The Scanimate process started with backlit light tables, which had animation pegs onto which high-contrast artwork was mounted. These were scanned by a progressive scan monochrome camera which ran at the NTSC or PAL field rate and about twice the horizontal rate.

This image was displayed on a 5" precision monochrome CRT using deflection signals generated by an analog "CPU". All of the functions producing the scan for this CRT were programmable with voltages, and available at various patch panels on the front of the Scanimate. This gave Scanimate the appearance of some early music synthesizers with their maze of patch cords, function blocks, and knobs.

The animator would patch together a series of ramp, sine/cosine generators, bias and gain potentiometers and multipliers and summing amplifiers to produce an animated sequence on the CRT. A single sequence button would start the animation either manually or on cue from a SMPTE time code comparison from videotape. As the animation ran, the hundreds of knobs could be adjusted, resulting in immediate modifications of the end product. It was not unusual in the space of sixty seconds, to observe an animator running and re-running a sequence dozens of times, while tweaking a handful of parameters until the whole animation behaved as desired.

The Scanimate was designed to run in either a film or video mode. The film mode allowed the camera to be run at realtime (24 frames per second) rates, or for the shutter to be opened and closed with signals from a sequencer in order to perform streak photography. One of the most famous Scanimate-generated film sequences was a brief false-color image of the "Death Star" emerging from behind a planet in the first Star Wars film.

In Scanimate's video mode, the CRT displaying the animation was re-scanned by a monochrome camera running at NTSC or PAL video rates. This camera fed an analog "colorizer", which implemented a smooth mapping of gray scale values into colors. Scanimate's output was colorful, extremely smooth moving, and surprisingly flexible and diverse in the variety of its effects. Dolphin Productions in New York City produced a lot of this type of "Scanimation" that appeared on PBS's "Sesame Street" and "The Electric Company".

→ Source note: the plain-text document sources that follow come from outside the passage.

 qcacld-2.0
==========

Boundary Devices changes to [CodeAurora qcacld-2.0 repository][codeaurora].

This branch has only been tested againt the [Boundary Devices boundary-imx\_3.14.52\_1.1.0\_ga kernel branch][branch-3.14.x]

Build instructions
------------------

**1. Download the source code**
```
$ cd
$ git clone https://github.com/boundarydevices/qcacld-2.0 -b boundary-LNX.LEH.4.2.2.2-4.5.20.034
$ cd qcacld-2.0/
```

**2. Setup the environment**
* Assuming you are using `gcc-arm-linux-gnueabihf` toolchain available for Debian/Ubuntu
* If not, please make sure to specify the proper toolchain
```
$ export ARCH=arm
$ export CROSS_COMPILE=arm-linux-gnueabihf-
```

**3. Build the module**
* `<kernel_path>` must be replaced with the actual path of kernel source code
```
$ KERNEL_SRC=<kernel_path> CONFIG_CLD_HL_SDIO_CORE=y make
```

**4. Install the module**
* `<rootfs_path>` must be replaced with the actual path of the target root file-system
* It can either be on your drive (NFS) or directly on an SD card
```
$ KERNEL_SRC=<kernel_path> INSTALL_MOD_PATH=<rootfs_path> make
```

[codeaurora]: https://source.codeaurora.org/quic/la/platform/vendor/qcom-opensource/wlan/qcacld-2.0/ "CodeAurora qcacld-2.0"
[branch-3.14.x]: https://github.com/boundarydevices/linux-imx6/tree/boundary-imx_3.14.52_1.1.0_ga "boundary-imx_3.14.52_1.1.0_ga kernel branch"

Scanimate's video mode was generaly of more interest than the film mode, because clients could bring in a logo, have it animated, interact with the animator programming the Scanimate, get exactly what they wanted, and walk out a few hours later with a finished product ready for air. In the late seventies and early eighties, most animation was either hand-drawn or done painstakingly with stop-motion streak techniques. This "real-time" capability was unheard of, and was even incorporated live in the 1978 Grammy Awards presentation.

Computer Image had developed the Scanimates and had attracted various investors, including the Smothers Brothers, who used some of its imagery on their television show. I'm told that at one point Beatle Ringo Starr was on a plane to Denver ready to buy a Scanimate, but another British businessman beat him to it by a couple of hours. By the mid-seventies, a variety of customers had discovered the capabilities of Scanimate, and would fly to Denver to do work at the Computer Image Studios.

In 1974, Computer Image decided it could find a larger market by having a facility in Hollywood, so it borrowed heavily and set up a new company, Image West, Ltd. at 845 N. Highland Avenue. I'm told that the company, while very good technically, did not know the Hollywood market well, and was eventually foreclosed by its bank. The bank then approached Computer Image's largest customer, the Canadian Omnibus, Inc. and offered to have them take over Image West. Omnibus agreed, and operated the company until 1982 when it sold Image West and went on to form Omnibus Computer Graphics Inc., using digital technology licensed from the New York Institute of Technology. Image West continued to operate Scanimates until 1986 when it discontinued operations.

Analog computers tend to have problems with drift, noise, and less precision, than their digital counterparts. For the Scanimates, this meant that their interactivity remained unparalleled, but the image quality obtained by re-scanning raster images could not stand up to the clean digital images that were being calculated ever more rapidly using digital computers and framebuffer technology.

Scanimate also suffered from a total lack of repeatability. A typical animation might use a hundred or so patch cords, and require extremely precise adjustment of an equal number of knobs, each of which had nearly an infinite number of possible settings. Often a client returning with yesterday's finished product just needed one tiny thing to be tweaked slightly differently. When this happened, it usually required more time than had gone into the original animation and generally resulted in an animation that barely resembled the previous work.

But Analog technology can do some amazing things in real time. I recall seeing a demonstration videotape in which a girl wore a harness equipped with motion sensors connected to a Scanimate. Each sensor was a goniometer, a type of rotary transformer which converts angular displacement into a corresponding phase shift between windings. The wearer of this harness could cause a stick-figure, generated by Scanimate, to mimic his movements in real time. Remember, this was done back in the early seventies, well before any of the recent magnetic or optical motion capture work.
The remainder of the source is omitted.